In earlier court appearances, Conlin, along with employees of the Minnesota Department of Revenue, testified that Conlin had paid taxes on his marijuana following a 2011 conversation with Gov. Mark Dayton. According to Conlin, he approached Dayton during a visit to Winona and told the governor that the state was missing out on millions in grass tax revenue. According to Conlin and Department of Revenue officials, Dayton and his staff members assisted Conlin in contacting the people at the Capitol who collect such special taxes.

Conlin paid $3.50 per “marijuana tax stamp,” the tax defined in state statute for each gram of marijuana. He supplied the Department of Revenue with enough tax money for 2,049 grams of the drug, and then his business was raided by police on January 25, 2012.

According to testimony Conlin provided during an earlier court appearance, he decided to purchase the tax stamps and sell the drugs because he felt that selling pot to adults only, in a responsible way, would help put dealers who sell to kids in schools out of business. “No matter what you do to me, the market won’t go away,” he told Judge Jeffrey Thompson during the 2012 hearing. Had he not been raided by police, Conlin told Judge Thompson, he would have paid $220,000 in taxes for his pot business that year.

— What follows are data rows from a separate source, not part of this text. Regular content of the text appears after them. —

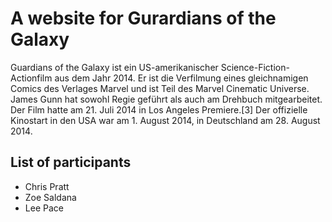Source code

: # A website for Gurardians of the Galaxy

Guardians of the Galaxy ist ein US-amerikanischer Science-Fiction-Actionfilm aus dem Jahr 2014. Er ist die Verfilmung eines gleichnamigen Comics des Verlages Marvel und ist Teil des Marvel Cinematic Universe. James Gunn hat sowohl Regie geführt als auch am Drehbuch mitgearbeitet. Der Film hatte am 21. Juli 2014 in Los Angeles Premiere.[3] Der offizielle Kinostart in den USA war am 1. August 2014, in Deutschland am 28. August 2014.

## List of participants

* Chris Pratt
* Zoe Saldana
* Lee Pace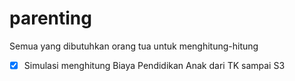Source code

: # parenting
Semua yang dibutuhkan orang tua untuk menghitung-hitung

- [x] Simulasi menghitung Biaya Pendidikan Anak dari TK sampai S3 
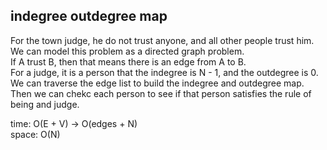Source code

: ## indegree outdegree map
For the town judge, he do not trust anyone, and all other people trust him.<br>
We can model this problem as a directed graph problem.<br>
If A trust B, then that means there is an edge from A to B.<br>
For a judge, it is a person that the indegree is N - 1, and the outdegree is 0.<br>
We can traverse the edge list to build the indegree and outdegree map.<br>
Then we can chekc each person to see if that person satisfies the rule of being and judge.

time: O(E + V) -> O(edges + N)<br>
space: O(N)
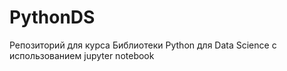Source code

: # PythonDS
Репозиторий для курса Библиотеки Python для Data Science
с использованием jupyter notebook
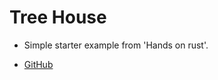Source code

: # Tree House

* Simple starter example from 'Hands on rust'.

* [GitHub](https://github.com/thebracket/HandsOnRust/tree/main/FirstStepsWithRust/treehouse_guestlist_enum)

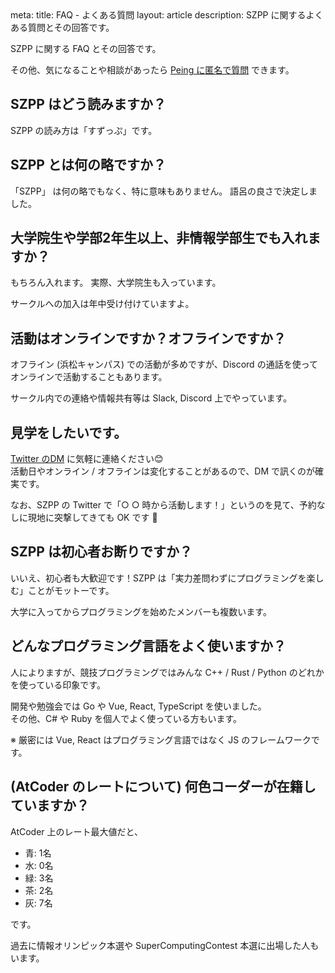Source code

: <route lang="yaml">
meta:
    title: FAQ - よくある質問
    layout: article
    description:
        SZPP に関するよくある質問とその回答です。
</route>

SZPP に関する FAQ とその回答です。

その他、気になることや相談があったら [Peing に匿名で質問](https://peing.net/ja/szpp_3776) できます。 


## SZPP はどう読みますか？
SZPP の読み方は「すずっぷ」です。


## SZPP とは何の略ですか？
「SZPP」 は何の略でもなく、特に意味もありません。
語呂の良さで決定しました。


## 大学院生や学部2年生以上、非情報学部生でも入れますか？
もちろん入れます。 実際、大学院生も入っています。

サークルへの加入は年中受け付けていますよ。


## 活動はオンラインですか？オフラインですか？
オフライン (浜松キャンパス) での活動が多めですが、Discord の通話を使ってオンラインで活動することもあります。

サークル内での連絡や情報共有等は Slack, Discord 上でやっています。


## 見学をしたいです。
[Twitter のDM](https://twitter.com/szpp_3776) に気軽に連絡ください😊 \
活動日やオンライン / オフラインは変化することがあるので、DM で訊くのが確実です。

なお、SZPP の Twitter で「○ ○ 時から活動します！」というのを見て、予約なしに現地に突撃してきても OK です 🙆


## SZPP は初心者お断りですか？
いいえ、初心者も大歓迎です！SZPP は「実力差問わずにプログラミングを楽しむ」ことがモットーです。

大学に入ってからプログラミングを始めたメンバーも複数います。


##  どんなプログラミング言語をよく使いますか？
人によりますが、競技プログラミングではみんな C++ / Rust / Python のどれかを使っている印象です。

開発や勉強会では Go や Vue, React, TypeScript を使いました。\
その他、C# や Ruby を個人でよく使っている方もいます。

※ 厳密には Vue, React はプログラミング言語ではなく JS のフレームワークです。


## (AtCoder のレートについて) 何色コーダーが在籍していますか？

AtCoder 上のレート最大値だと、

- 青: 1名
- 水: 0名
- 緑: 3名
- 茶: 2名
- 灰: 7名

です。

過去に情報オリンピック本選や SuperComputingContest 本選に出場した人もいます。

Following a three-day jury trial, Conlin was convicted, with a sentencing hearing scheduled for October 16. According to a news release from the Winona County Attorney’s office, “Failing to pay taxes on the marijuana and selling marijuana are two separate crimes, however, and complying with taxation laws on illegal activities does not make the illegal activity lawful.”

Conlin remains released after posting $25,000 conditional bail until his sentencing next month.